Neste condomínio, operavam quatro células de trabalho, somando aproximadamente vinte pessoas a serviço de Sandro e parceiros. Possuía também uma pista de pouso, oito máquinas (bombas d’água) e os dormitórios dos garimpeiros. Entretanto, não havia uma corrutela anexa a este pedaço de terra que estava sendo explorado pelos faccionados. A corrutela mais próxima era a da Cataleia, que funciona em uma plataforma flutuante estacionada no rio Mucajaí, onde Karen trabalhava.
É difícil determinar o quanto essa frente de garimpagem estava produzindo. No entanto, tomando como referência outras entrevistas que realizamos com garimpeiros, não é incomum que cada célula de trabalho produza semanalmente em torno de 250 gramas de ouro “mil” (ouro de alta qualidade) ou mais. No Ouro Mil, com quatro células de trabalho, havia o potencial de se produzir, pelo menos, um quilo de ouro por semana, o que equivale a aproximadamente um milhão de reais ao mês, considerando a cotação do ouro a R$ 280,00/grama. No entanto, não questionei Karen sobre a produção de ouro; eu queria saber como ela conheceu Sandro.
Ela chegou à região em janeiro, e entre seus clientes estava Sandro. Iniciaram um relacionamento e, em março, Karen foi convidada para morar no barraco que ficava na terra que ele havia “ganhado”. Ou seja, ela estava havia aproximadamente um mês naquele local quando ocorreu a operação. De acordo com o relato de Karen, eles tinham conhecimento de que haveria uma intervenção governamental naquele dia, e, ao ouvirem o barulho do helicóptero pela manhã, todos fugiram para a mata. As mortes teriam acontecido por volta das 14h, quando o grupo caiu em uma espécie de emboscada.
Segundo Karen, as mortes foram execuções e não resultado de uma troca de tiros. Ela ainda relata que nenhum equipamento ou estrutura do acampamento foi destruído, e que os servidores teriam deixado para trás o corpo de um quinto indivíduo, um venezuelano. Essa versão contrasta com as informações que foram divulgadas oficialmente, nas quais os agentes disseram terem sido recebidos com tiros. Vale ressaltar que não cabe aqui qualquer tipo de julgamento, apenas estou apresentando o relato da moça.
O ponto relevante é que, de acordo com a conversa que tivemos, a frente de garimpagem no rio Mucajaí, dominada por faccionados, atuava diretamente na mineração de ouro e possuía sua própria pista de pouso. Este “modelo de negócio” contrasta com o cenário relatado em 2021 por Karen. Naquele caso, eles dominavam uma corrutela no rio Uraricoera. Nesta corrutela “queimada”, tinham o domínio armado em relação à exploração sexual e possivelmente à venda de narcóticos no varejo − em que um grama de cocaína equivale a um grama de ouro −, mas não em relação à “posse” da terra e à produção de ouro.
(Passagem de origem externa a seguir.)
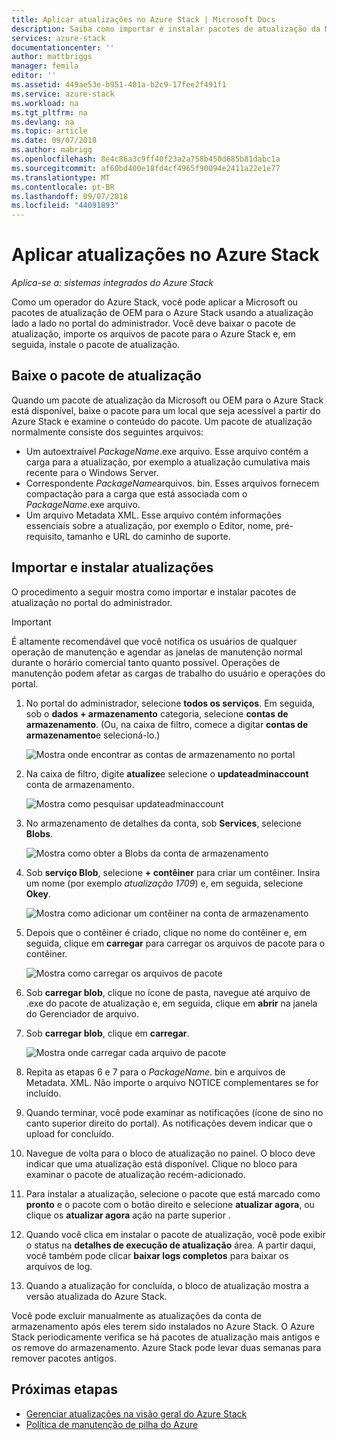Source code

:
 ```yaml
---
title: Aplicar atualizações no Azure Stack | Microsoft Docs
description: Saiba como importar e instalar pacotes de atualização da Microsoft para um sistema integrado do Azure Stack.
services: azure-stack
documentationcenter: ''
author: mattbriggs
manager: femila
editor: ''
ms.assetid: 449ae53e-b951-401a-b2c9-17fee2f491f1
ms.service: azure-stack
ms.workload: na
ms.tgt_pltfrm: na
ms.devlang: na
ms.topic: article
ms.date: 09/07/2018
ms.author: mabrigg
ms.openlocfilehash: 8e4c86a3c9ff40f23a2a758b450d685b81dabc1a
ms.sourcegitcommit: af60bd400e18fd4cf4965f90094e2411a22e1e77
ms.translationtype: MT
ms.contentlocale: pt-BR
ms.lasthandoff: 09/07/2018
ms.locfileid: "44091893"
---
```

# <a name="apply-updates-in-azure-stack"></a>Aplicar atualizações no Azure Stack

*Aplica-se a: sistemas integrados do Azure Stack*

Como um operador do Azure Stack, você pode aplicar a Microsoft ou pacotes de atualização de OEM para o Azure Stack usando a atualização lado a lado no portal do administrador. Você deve baixar o pacote de atualização, importe os arquivos de pacote para o Azure Stack e, em seguida, instale o pacote de atualização. 

## <a name="download-the-update-package"></a>Baixe o pacote de atualização

Quando um pacote de atualização da Microsoft ou OEM para o Azure Stack está disponível, baixe o pacote para um local que seja acessível a partir do Azure Stack e examine o conteúdo do pacote. Um pacote de atualização normalmente consiste dos seguintes arquivos:

- Um autoextraível *PackageName*.exe arquivo. Esse arquivo contém a carga para a atualização, por exemplo a atualização cumulativa mais recente para o Windows Server.   
- Correspondente *PackageName*arquivos. bin. Esses arquivos fornecem compactação para a carga que está associada com o *PackageName*.exe arquivo. 
- Um arquivo Metadata XML. Esse arquivo contém informações essenciais sobre a atualização, por exemplo o Editor, nome, pré-requisito, tamanho e URL do caminho de suporte.

## <a name="import-and-install-updates"></a>Importar e instalar atualizações

O procedimento a seguir mostra como importar e instalar pacotes de atualização no portal do administrador.

> [!IMPORTANT]
> É altamente recomendável que você notifica os usuários de qualquer operação de manutenção e agendar as janelas de manutenção normal durante o horário comercial tanto quanto possível. Operações de manutenção podem afetar as cargas de trabalho do usuário e operações do portal.

1. No portal do administrador, selecione **todos os serviços**. Em seguida, sob o **dados + armazenamento** categoria, selecione **contas de armazenamento**. (Ou, na caixa de filtro, comece a digitar **contas de armazenamento**e selecioná-lo.)

    ![Mostra onde encontrar as contas de armazenamento no portal](media/azure-stack-apply-updates/ApplyUpdates1.png)

2. Na caixa de filtro, digite **atualize**e selecione o **updateadminaccount** conta de armazenamento.

    ![Mostra como pesquisar updateadminaccount](media/azure-stack-apply-updates/ApplyUpdates2.png)

3. No armazenamento de detalhes da conta, sob **Services**, selecione **Blobs**.
 
    ![Mostra como obter a Blobs da conta de armazenamento](media/azure-stack-apply-updates/ApplyUpdates3.png) 
 
4. Sob **serviço Blob**, selecione **+ contêiner** para criar um contêiner. Insira um nome (por exemplo *atualização 1709*) e, em seguida, selecione **Okey**.
 
     ![Mostra como adicionar um contêiner na conta de armazenamento](media/azure-stack-apply-updates/ApplyUpdates4.png)

5. Depois que o contêiner é criado, clique no nome do contêiner e, em seguida, clique em **carregar** para carregar os arquivos de pacote para o contêiner.
 
    ![Mostra como carregar os arquivos de pacote](media/azure-stack-apply-updates/ApplyUpdates5.png)

6. Sob **carregar blob**, clique no ícone de pasta, navegue até arquivo de .exe do pacote de atualização e, em seguida, clique em **abrir** na janela do Gerenciador de arquivo.
  
7. Sob **carregar blob**, clique em **carregar**. 
  
    ![Mostra onde carregar cada arquivo de pacote](media/azure-stack-apply-updates/ApplyUpdates6.png)

8. Repita as etapas 6 e 7 para o *PackageName*. bin e arquivos de Metadata. XML. Não importe o arquivo NOTICE complementares se for incluído.
9. Quando terminar, você pode examinar as notificações (ícone de sino no canto superior direito do portal). As notificações devem indicar que o upload for concluído. 
10. Navegue de volta para o bloco de atualização no painel. O bloco deve indicar que uma atualização está disponível. Clique no bloco para examinar o pacote de atualização recém-adicionado.
11. Para instalar a atualização, selecione o pacote que está marcado como **pronto** e o pacote com o botão direito e selecione **atualizar agora**, ou clique os **atualizar agora** ação na parte superior .
12. Quando você clica em instalar o pacote de atualização, você pode exibir o status na **detalhes de execução de atualização** área. A partir daqui, você também pode clicar **baixar logs completos** para baixar os arquivos de log.
13. Quando a atualização for concluída, o bloco de atualização mostra a versão atualizada do Azure Stack.

Você pode excluir manualmente as atualizações da conta de armazenamento após eles terem sido instalados no Azure Stack. O Azure Stack periodicamente verifica se há pacotes de atualização mais antigos e os remove do armazenamento. Azure Stack pode levar duas semanas para remover pacotes antigos.

## <a name="next-steps"></a>Próximas etapas

- [Gerenciar atualizações na visão geral do Azure Stack](azure-stack-updates.md)
- [Política de manutenção de pilha do Azure](azure-stack-servicing-policy.md)
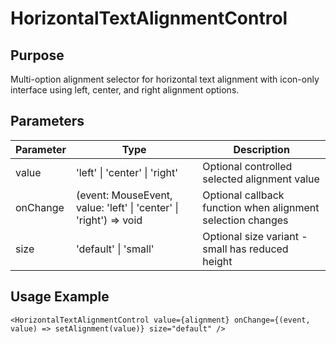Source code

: # HorizontalTextAlignmentControl

## Purpose

Multi-option alignment selector for horizontal text alignment with icon-only interface using left, center, and right alignment options.

## Parameters

| Parameter | Type                                                              | Description                                                 |
| --------- | ----------------------------------------------------------------- | ----------------------------------------------------------- |
| value     | 'left' \| 'center' \| 'right'                                     | Optional controlled selected alignment value                |
| onChange  | (event: MouseEvent, value: 'left' \| 'center' \| 'right') => void | Optional callback function when alignment selection changes |
| size      | 'default' \| 'small'                                              | Optional size variant - small has reduced height            |

## Usage Example

```tsx
<HorizontalTextAlignmentControl value={alignment} onChange={(event, value) => setAlignment(value)} size="default" />
```
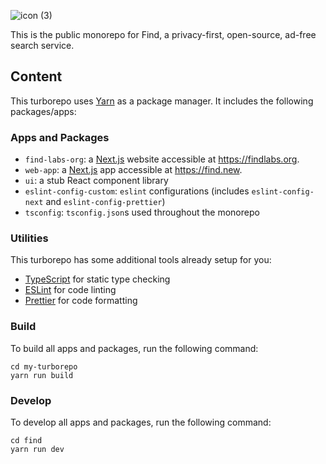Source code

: 
![icon (3)](https://user-images.githubusercontent.com/68179593/185813265-fc001e76-f1e8-42a9-aa1b-b88e99d8eb6f.png)

This is the public monorepo for Find, a privacy-first, open-source, ad-free search service.

## Content

This turborepo uses [Yarn](https://classic.yarnpkg.com/lang/en/) as a package manager. It includes the following packages/apps:

### Apps and Packages

- `find-labs-org`: a [Next.js](https://nextjs.org) website accessible at https://findlabs.org.
- `web-app`: a [Next.js](https://nextjs.org) app accessible at https://find.new.
- `ui`: a stub React component library
- `eslint-config-custom`: `eslint` configurations (includes `eslint-config-next` and `eslint-config-prettier`)
- `tsconfig`: `tsconfig.json`s used throughout the monorepo

### Utilities

This turborepo has some additional tools already setup for you:

- [TypeScript](https://www.typescriptlang.org/) for static type checking
- [ESLint](https://eslint.org/) for code linting
- [Prettier](https://prettier.io) for code formatting

### Build

To build all apps and packages, run the following command:

```
cd my-turborepo
yarn run build
```

### Develop

To develop all apps and packages, run the following command:

```
cd find
yarn run dev
```
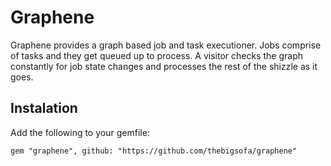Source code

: # Graphene
Graphene provides a graph based job and task executioner. Jobs comprise of tasks and they
get queued up to process. A visitor checks the graph constantly for job state changes and
processes the rest of the shizzle as it goes.

## Instalation
Add the following to your gemfile:
```
gem "graphene", github: "https://github.com/thebigsofa/graphene"
```
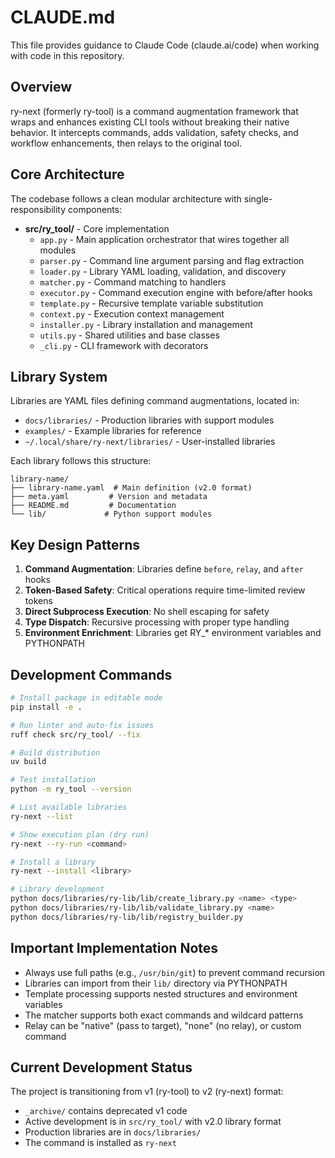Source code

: # CLAUDE.md

This file provides guidance to Claude Code (claude.ai/code) when working with code in this repository.

## Overview

ry-next (formerly ry-tool) is a command augmentation framework that wraps and enhances existing CLI tools without breaking their native behavior. It intercepts commands, adds validation, safety checks, and workflow enhancements, then relays to the original tool.

## Core Architecture

The codebase follows a clean modular architecture with single-responsibility components:

- **src/ry_tool/** - Core implementation
  - `app.py` - Main application orchestrator that wires together all modules
  - `parser.py` - Command line argument parsing and flag extraction
  - `loader.py` - Library YAML loading, validation, and discovery
  - `matcher.py` - Command matching to handlers
  - `executor.py` - Command execution engine with before/after hooks
  - `template.py` - Recursive template variable substitution
  - `context.py` - Execution context management
  - `installer.py` - Library installation and management
  - `utils.py` - Shared utilities and base classes
  - `_cli.py` - CLI framework with decorators

## Library System

Libraries are YAML files defining command augmentations, located in:
- `docs/libraries/` - Production libraries with support modules
- `examples/` - Example libraries for reference
- `~/.local/share/ry-next/libraries/` - User-installed libraries

Each library follows this structure:
```
library-name/
├── library-name.yaml  # Main definition (v2.0 format)
├── meta.yaml         # Version and metadata
├── README.md         # Documentation
└── lib/             # Python support modules
```

## Key Design Patterns

1. **Command Augmentation**: Libraries define `before`, `relay`, and `after` hooks
2. **Token-Based Safety**: Critical operations require time-limited review tokens
3. **Direct Subprocess Execution**: No shell escaping for safety
4. **Type Dispatch**: Recursive processing with proper type handling
5. **Environment Enrichment**: Libraries get RY_* environment variables and PYTHONPATH

## Development Commands

```bash
# Install package in editable mode
pip install -e .

# Run linter and auto-fix issues
ruff check src/ry_tool/ --fix

# Build distribution
uv build

# Test installation
python -m ry_tool --version

# List available libraries
ry-next --list

# Show execution plan (dry run)
ry-next --ry-run <command>

# Install a library
ry-next --install <library>

# Library development
python docs/libraries/ry-lib/lib/create_library.py <name> <type>
python docs/libraries/ry-lib/lib/validate_library.py <name>
python docs/libraries/ry-lib/lib/registry_builder.py
```

## Important Implementation Notes

- Always use full paths (e.g., `/usr/bin/git`) to prevent command recursion
- Libraries can import from their `lib/` directory via PYTHONPATH
- Template processing supports nested structures and environment variables
- The matcher supports both exact commands and wildcard patterns
- Relay can be "native" (pass to target), "none" (no relay), or custom command

## Current Development Status

The project is transitioning from v1 (ry-tool) to v2 (ry-next) format:
- `_archive/` contains deprecated v1 code
- Active development is in `src/ry_tool/` with v2.0 library format
- Production libraries are in `docs/libraries/`
- The command is installed as `ry-next`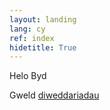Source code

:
 ```yaml
---
layout: landing
lang: cy
ref: index
hidetitle: True
---
```


Helo Byd

Gweld [diweddariadau](/cy/updates)
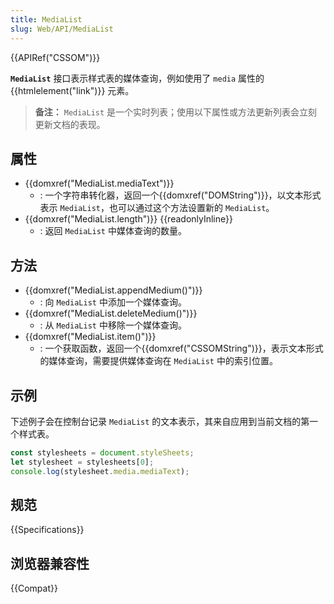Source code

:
 ```yaml
---
title: MediaList
slug: Web/API/MediaList
---
```


{{APIRef("CSSOM")}}

**`MediaList`** 接口表示样式表的媒体查询，例如使用了 `media` 属性的{{htmlelement("link")}} 元素。

> **备注：** `MediaList` 是一个实时列表；使用以下属性或方法更新列表会立刻更新文档的表现。

## 属性

- {{domxref("MediaList.mediaText")}}
  - : 一个字符串转化器，返回一个{{domxref("DOMString")}}，以文本形式表示 `MediaList`，也可以通过这个方法设置新的 `MediaList`。
- {{domxref("MediaList.length")}} {{readonlyInline}}
  - : 返回 `MediaList` 中媒体查询的数量。

## 方法

- {{domxref("MediaList.appendMedium()")}}
  - : 向 `MediaList` 中添加一个媒体查询。
- {{domxref("MediaList.deleteMedium()")}}
  - : 从 `MediaList` 中移除一个媒体查询。
- {{domxref("MediaList.item()")}}
  - : 一个获取函数，返回一个{{domxref("CSSOMString")}}，表示文本形式的媒体查询，需要提供媒体查询在 `MediaList` 中的索引位置。

## 示例

下述例子会在控制台记录 `MediaList` 的文本表示，其来自应用到当前文档的第一个样式表。

```js
const stylesheets = document.styleSheets;
let stylesheet = stylesheets[0];
console.log(stylesheet.media.mediaText);
```

## 规范

{{Specifications}}

## 浏览器兼容性

{{Compat}}
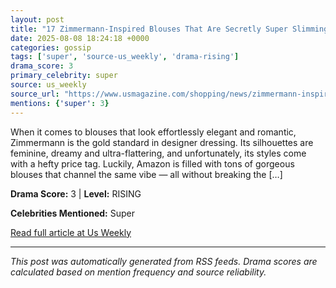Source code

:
 ```yaml
---
layout: post
title: "17 Zimmermann-Inspired Blouses That Are Secretly Super Slimming"""
date: 2025-08-08 18:24:18 +0000
categories: gossip
tags: ['super', 'source-us_weekly', 'drama-rising']
drama_score: 3
primary_celebrity: super
source: us_weekly
source_url: "https://www.usmagazine.com/shopping/news/zimmermann-inspired-blouses-secretly-slimming/"""
mentions: {'super': 3}
---
```


When it comes to blouses that look effortlessly elegant and romantic, Zimmermann is the gold standard in designer dressing. Its silhouettes are feminine, dreamy and ultra-flattering, and unfortunately, its styles come with a hefty price tag. Luckily, Amazon is filled with tons of gorgeous blouses that channel the same vibe — all without breaking the […]

**Drama Score:** 3 | **Level:** RISING

**Celebrities Mentioned:** Super

[Read full article at Us Weekly](https://www.usmagazine.com/shopping/news/zimmermann-inspired-blouses-secretly-slimming/)

---
*This post was automatically generated from RSS feeds. Drama scores are calculated based on mention frequency and source reliability.*

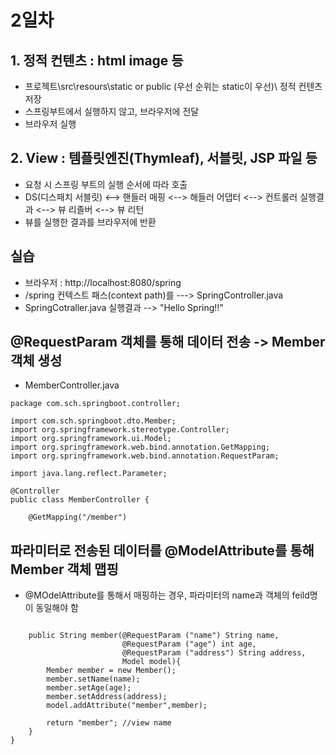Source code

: # 2일차

## 1. 정적 컨텐츠 : html image 등
- 프로젝트\src\resours\static or public (우선 순위는 static이 우선)\ 정적 컨텐츠 저장
- 스프링부트에서 실행하지 않고, 브라우저에 전달
- 브라우저 실행

## 2. View : 템플릿엔진(Thymleaf), 서블릿, JSP 파일 등
- 요청 시 스프링 부트의 실행 순서에 따라 호출
- DS(디스패치 서블릿) <--> 핸들러 매핑 <--> 해들러 어댑터 <--> 컨트롤러 실행결과 <--> 뷰 리졸버 <--> 뷰 리턴
- 뷰를 실행한 결과를 브라우저에 반환

## 실습
- 브라우저 : http://localhost:8080/spring
- /spring 컨텍스트 패스(context path)를 ---> SpringController.java
- SpringCotraller.java 실행결과 --> "Hello Spring!!"


## @RequestParam 객체를 통해 데이터 전송 -> Member 객체 생성
- MemberController.java
```
package com.sch.springboot.controller;

import com.sch.springboot.dto.Member;
import org.springframework.stereotype.Controller;
import org.springframework.ui.Model;
import org.springframework.web.bind.annotation.GetMapping;
import org.springframework.web.bind.annotation.RequestParam;

import java.lang.reflect.Parameter;

@Controller
public class MemberController {

    @GetMapping("/member")
```

## 파라미터로 전송된 데이터를 @ModelAttribute를 통해 Member 객체 맵핑
- @MOdelAttribute를 통해서 매핑하는 경우, 파라미터의 name과 객체의 feild명이 동일해야 함

```

    public String member(@RequestParam ("name") String name,
                         @RequestParam ("age") int age,
                         @RequestParam ("address") String address,
                         Model model){
        Member member = new Member();
        member.setName(name);
        member.setAge(age);
        member.setAddress(address);
        model.addAttribute("member",member);

        return "member"; //view name
    }
}

```








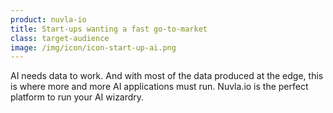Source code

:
 ```yaml
---
product: nuvla-io
title: Start-ups wanting a fast go-to-market
class: target-audience
image: /img/icon/icon-start-up-ai.png
---
```


AI needs data to work. And with most of the data produced at the edge, this is where more and more AI applications must run. Nuvla.io is the perfect platform to run your AI wizardry.
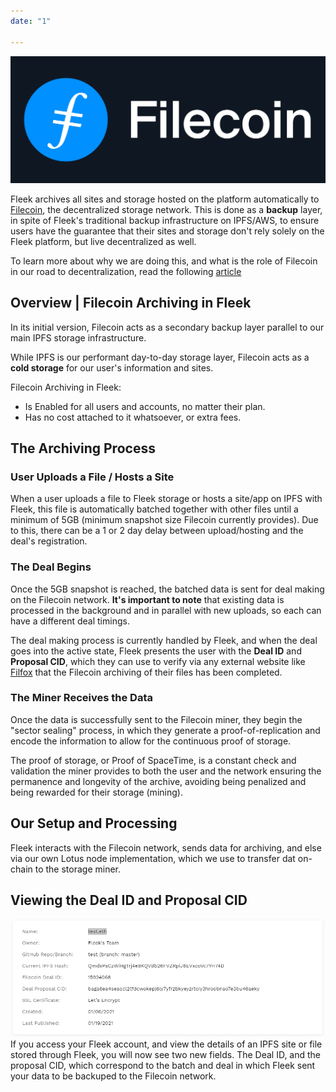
 ```yaml
---
date: "1"

---
```



![](imgs/Filecoin-logo.jpg)

Fleek archives all sites and storage hosted on the platform automatically to [Filecoin](https://filecoin.io/), the decentralized storage network. This is done as a **backup** layer, in spite of Fleek's traditional backup infrastructure on IPFS/AWS, to ensure users have the guarantee that their sites and storage don't rely solely on the Fleek platform, but live decentralized as well.


To learn more about why we are doing this, and what is the role of Filecoin in our road to decentralization, read the following [article](https://blog.fleek.co/posts/filecoin-archiving-backup-fleek-sites-and-storage)

## Overview | Filecoin Archiving in Fleek
In its initial version, Filecoin acts as a secondary backup layer parallel to our main IPFS storage infrastructure.

While IPFS is our performant day-to-day storage layer, Filecoin acts as a **cold storage** for our user's information and sites.

Filecoin Archiving in Fleek:

- Is Enabled for all users and accounts, no matter their plan.
- Has no cost attached to it whatsoever, or extra fees.

## The Archiving Process
### User Uploads a File / Hosts a Site
When a user uploads a file to Fleek storage or hosts a site/app on IPFS with Fleek, this file is automatically batched together with other files until a minimum of 5GB (minimum snapshot size Filecoin currently provides). Due to this, there can be a 1 or 2 day delay between upload/hosting and the deal's registration.

### The Deal Begins
Once the 5GB snapshot is reached, the batched data is sent for deal making on the Filecoin network. **It's important to note** that existing data is processed in the background and in parallel with new uploads, so each can have a different deal timings.

The deal making process is currently handled by Fleek, and when the deal goes into the active state, Fleek presents the user with the **Deal ID** and **Proposal CID**, which they can use to verify via any external website like [Filfox](https://filfox.info/en/deal) that the Filecoin archiving of their files has been completed.

### The Miner Receives the Data
Once the data is successfully sent to the Filecoin miner, they begin the "sector sealing" process, in which they generate a proof-of-replication and encode the information to allow for the continuous proof of storage.

The proof of storage, or Proof of SpaceTime, is a constant check and validation the miner provides to both the user and the network ensuring the permanence and longevity of the archive, avoiding being penalized and being rewarded for their storage (mining).

## Our Setup and Processing
Fleek interacts with the Filecoin network, sends data for archiving, and else via our own Lotus node implementation, which we use to transfer dat on-chain to the storage miner.

## Viewing the Deal ID and Proposal CID
![](imgs/filecoin-example.png)
If you access your Fleek account, and view the details of an IPFS site or file stored through Fleek, you will now see two new fields. The Deal ID, and the proposal CID, which correspond to the batch and deal in which Fleek sent your data to be backuped to the Filecoin network.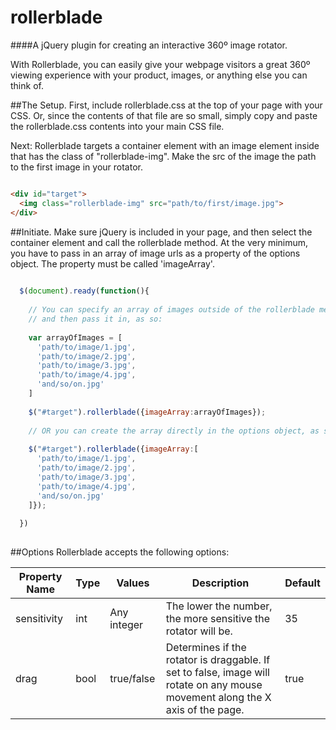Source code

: rollerblade
===========

####A jQuery plugin for creating an interactive 360º image rotator.

With Rollerblade, you can easily give your webpage visitors a great 360º viewing experience with your product, images, or anything else you can think of.

##The Setup.
First, include rollerblade.css at the top of your page with your CSS. Or, since the contents of that file are so small, simply copy and paste the rollerblade.css contents into your main CSS file.

Next: Rollerblade targets a container element with an image element inside that has the class of "rollerblade-img". Make the src of the image the path to the first image in your rotator.
```html

<div id="target">
  <img class="rollerblade-img" src="path/to/first/image.jpg">
</div>

```

##Initiate.
Make sure jQuery is included in your page, and then select the container element and call the rollerblade method. At the very minimum, you have to pass in an array of image urls as a property of the options object. The property must be called 'imageArray'.

```javascript
  
  $(document).ready(function(){
  
    // You can specify an array of images outside of the rollerblade method,
    // and then pass it in, as so:
    
    var arrayOfImages = [
      'path/to/image/1.jpg',
      'path/to/image/2.jpg',
      'path/to/image/3.jpg',
      'path/to/image/4.jpg',
      'and/so/on.jpg'
    ]
    
    $("#target").rollerblade({imageArray:arrayOfImages});
    
    // OR you can create the array directly in the options object, as so:
    
    $("#target").rollerblade({imageArray:[
      'path/to/image/1.jpg',
      'path/to/image/2.jpg',
      'path/to/image/3.jpg',
      'path/to/image/4.jpg',
      'and/so/on.jpg'
    ]});
  
  })
  
```

##Options
Rollerblade accepts the following options:

| Property Name | Type | Values | Description | Default |
|---------------|------|---------|-------------|--------|
| sensitivity   | int  | Any integer | The lower the number, the more sensitive the rotator will be.| 35 |
| drag          | bool | true/false | Determines if the rotator is draggable. If set to false, image will rotate on any mouse movement along the X axis of the page. | true |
Nos dois casos é possível que mantivessem uma relação estratégica com a logística, mas na corrutela os ganhos estavam apoiados no serviço e no comércio dentro do garimpo, enquanto o foco no Ouro Mil era a produção. Nesta segunda conversa, também ficou claro que a Corrutela Queimada era o nome de uma corrutela específica e não uma categoria para corrutelas faccionadas, como eu havia compreendido anteriormente.
Os vários elementos que já vieram a público sobre o ocorrido − como descrição de áudios, demarcação de códigos de área etc. –, unidos a outras entrevistas e trabalhos de campo que realizamos, constituem indícios de que o Primeiro Comando da Capital estava expandindo seu domínio junto às frentes de garimpagem na Terra Indígena Yanomami quando se iniciou o processo de desintrusão. Ainda não é possível medir a extensão da penetração do grupo na área, mas o que sabemos é que, segundo seus próprios membros, a TIY está classificada como: área 19, região garimpo, 100% PCC.